## Records for processing:
-=-=-

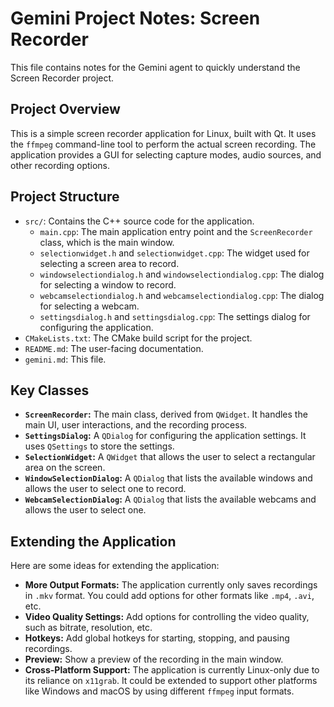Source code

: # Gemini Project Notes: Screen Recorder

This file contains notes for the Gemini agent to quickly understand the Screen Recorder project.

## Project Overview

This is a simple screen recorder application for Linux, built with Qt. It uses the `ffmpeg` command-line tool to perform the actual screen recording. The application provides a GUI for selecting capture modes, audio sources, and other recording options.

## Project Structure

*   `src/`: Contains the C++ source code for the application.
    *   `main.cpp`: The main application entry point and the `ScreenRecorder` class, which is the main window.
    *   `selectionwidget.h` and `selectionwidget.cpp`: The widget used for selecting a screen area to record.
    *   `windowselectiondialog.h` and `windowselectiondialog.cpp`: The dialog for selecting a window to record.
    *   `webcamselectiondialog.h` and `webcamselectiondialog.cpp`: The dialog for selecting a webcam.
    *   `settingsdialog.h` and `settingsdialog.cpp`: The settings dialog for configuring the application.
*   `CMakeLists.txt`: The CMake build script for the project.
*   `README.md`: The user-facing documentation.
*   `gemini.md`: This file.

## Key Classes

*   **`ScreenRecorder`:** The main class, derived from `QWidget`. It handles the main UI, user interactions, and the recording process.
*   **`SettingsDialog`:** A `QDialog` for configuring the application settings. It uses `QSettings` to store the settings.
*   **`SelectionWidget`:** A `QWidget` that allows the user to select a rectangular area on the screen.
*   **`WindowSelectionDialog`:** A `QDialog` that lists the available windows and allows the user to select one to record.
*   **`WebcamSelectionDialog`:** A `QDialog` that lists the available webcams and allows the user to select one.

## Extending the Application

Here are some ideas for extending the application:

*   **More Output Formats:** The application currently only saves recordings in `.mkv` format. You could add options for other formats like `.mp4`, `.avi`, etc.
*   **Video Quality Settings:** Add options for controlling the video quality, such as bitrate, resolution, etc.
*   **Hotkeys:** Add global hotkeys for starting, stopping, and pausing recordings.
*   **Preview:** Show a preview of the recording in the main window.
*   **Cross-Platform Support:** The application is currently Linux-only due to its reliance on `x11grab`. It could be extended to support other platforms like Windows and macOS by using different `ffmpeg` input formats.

-=-=-

Reproducing the whole listing above is not the task. Copy exactly only the lines from the one with "for the project." to the one with "the recording process.", both kept.

## Task answer:
*   `CMakeLists.txt`: The CMake build script for the project.
*   `README.md`: The user-facing documentation.
*   `gemini.md`: This file.

## Key Classes

*   **`ScreenRecorder`:** The main class, derived from `QWidget`. It handles the main UI, user interactions, and the recording process.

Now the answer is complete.